Standing Out By Making Messages Stand Out
September 28, 2012
Clear, consistent messages about what makes a fund stand apart and serve a particular investment purpose well is what, in turn, makes a fund manager stand apart in the eyes of present or potential customers.
Here is a discussion on the importance of well-thought out messaging, between fund manager James Dailey, principal, TEAM Financial Asset Management, Paula Jurcenko, senior vice president, director of product management and sales, Huntington Asset Advisors, marketing consultant Dan Sondhelm, senior vice president, SunStar Strategic, and moderator Tom Steinert-Threlkeld, editorial director of Money Management Executive.
The talk was held at the 2012 Huntington Client Forum, in Indianapolis, in September.
MODERATOR: Dan, you did a great piece on your "Fund Factor" blog about marketing to sophisticated customers. Tell people how it should be done in mutual funds.
SONDHELM: Thanks, Tom. Does anyone remember the Pauze Tombstone Fund? [No response.] No. It died. The fund was designed to benefit from people dying. It invested in cemeteries, casket makers, all publicly traded companies. There were only nine or 10 companies that made up this product. I spoke to the owner, and he was getting very positive attention, until Forbes called him. They beat him up, because even though he understood the marketing story, he didn't have answers or good answers for the rest of the objections. There were only nine stocks in the portfolio. It was an index he created. Expenses probably were very high, especially for an index, but it was a small new fund.
Your story isn't just your story in a vacuum. Your story is: What are people going to be asking you about? What are they are interested in, and why would they buy you or keep you, given the market conditions? That's really important to people. They want to know what they're buying.
MODERATOR: We haven't seen something as clear as the milk industry's "Got milk?" campaign. How do you put a business as complex as running a fund into a very clear statement that summarizes why you're different?
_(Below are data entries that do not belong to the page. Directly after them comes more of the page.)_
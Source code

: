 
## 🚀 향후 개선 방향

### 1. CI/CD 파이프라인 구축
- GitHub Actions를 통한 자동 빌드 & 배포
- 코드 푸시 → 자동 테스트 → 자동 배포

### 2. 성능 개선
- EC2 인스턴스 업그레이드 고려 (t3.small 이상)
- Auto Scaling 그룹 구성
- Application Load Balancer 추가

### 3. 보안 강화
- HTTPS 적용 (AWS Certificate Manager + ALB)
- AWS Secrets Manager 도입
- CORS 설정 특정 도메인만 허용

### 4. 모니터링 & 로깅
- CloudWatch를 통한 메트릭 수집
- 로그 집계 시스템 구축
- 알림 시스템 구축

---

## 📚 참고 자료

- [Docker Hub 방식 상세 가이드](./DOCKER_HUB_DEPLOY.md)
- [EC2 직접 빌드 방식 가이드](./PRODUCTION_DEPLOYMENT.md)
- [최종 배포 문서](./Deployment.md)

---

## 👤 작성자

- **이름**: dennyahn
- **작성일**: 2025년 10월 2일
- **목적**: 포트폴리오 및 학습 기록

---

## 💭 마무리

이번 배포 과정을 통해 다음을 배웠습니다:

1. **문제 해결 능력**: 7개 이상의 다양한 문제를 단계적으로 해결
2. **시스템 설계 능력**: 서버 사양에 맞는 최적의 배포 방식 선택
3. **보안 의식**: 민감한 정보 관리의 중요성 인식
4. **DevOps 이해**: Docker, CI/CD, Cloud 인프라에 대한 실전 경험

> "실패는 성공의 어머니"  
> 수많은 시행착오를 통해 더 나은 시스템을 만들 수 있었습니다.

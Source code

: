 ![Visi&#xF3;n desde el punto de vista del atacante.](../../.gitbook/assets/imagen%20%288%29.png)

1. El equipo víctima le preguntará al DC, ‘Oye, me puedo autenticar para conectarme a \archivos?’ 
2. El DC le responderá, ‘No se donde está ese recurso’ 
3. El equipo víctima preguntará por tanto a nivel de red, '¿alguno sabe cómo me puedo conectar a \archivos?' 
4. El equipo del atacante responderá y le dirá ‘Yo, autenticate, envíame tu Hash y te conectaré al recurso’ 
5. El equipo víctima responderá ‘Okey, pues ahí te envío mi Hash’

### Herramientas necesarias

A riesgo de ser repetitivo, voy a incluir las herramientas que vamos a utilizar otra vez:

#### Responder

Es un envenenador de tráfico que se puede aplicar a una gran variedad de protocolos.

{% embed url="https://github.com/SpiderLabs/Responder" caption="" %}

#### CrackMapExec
DAILEY: I think the reason you couldn't find anything is, it's too hard potentially, meaning that there is a paradox between the demand of investment products relative to the reality of success in investing. The broadest marketing success you see in raising money tends to be hot money, high-dividend-yielding quality companies.
Why is that? Why did you see tech managers explode in the late '90s? Because it was hot.
Whereas, typically, that's not the best way to actually invest money long-term. That money tends to be hot and then leave. The ones that have built a brand over time, like a Vanguard, it's very simple: It's value. It's discount. It's commoditization.
And I think it's very difficult to try and come up with something that is sustained that's dealing with an inherently complicated issue and distill it down to something that's going to get people to do what they don't want to do.
MODERATOR: Isn't there some way to demonstrate that there will be money in their pocket over five years or seven years or 10 years if they go with you, rather than if they go with the hot product for the next six months?
DAILEY: There is, but it's mostly intellectual, and people don't care about numbers when they're drooling with greed or peeing in their pants with fear. It's not a rational decision-making process. And that's the challenge.
JURCENKO: I think one of the reasons you don't see any money managers on that list is because it's hard in this industry to get creative. This industry is highly regulated, so even if you have a big brand, it's tough to do something that out-of-the-box and that creative.
It's really tough to be a small player in this industry and make a name for yourself, because we don't have marketing budgets. The most important message we can play out there, especially for small asset managers, is when you're talking to your clients or your advisors or your shareholders, they need to know that there's not going to be any surprises, and that only comes from communication.
MODERATOR: How do you show that your experience, pedigree, depth of personnel, stability and tenure are better than the next guy?
SONDHELM: Let's talk about ways you're not demonstrating the depth of the team. Let's pretend one manager at the firm would say he's a value manager; the other manager would say he's a growth manager first. But they really manage the same fund; they tell the story a different way. That does not demonstrate a positive story investors are going to buy. In so many ways, it's consistency in message and delivery.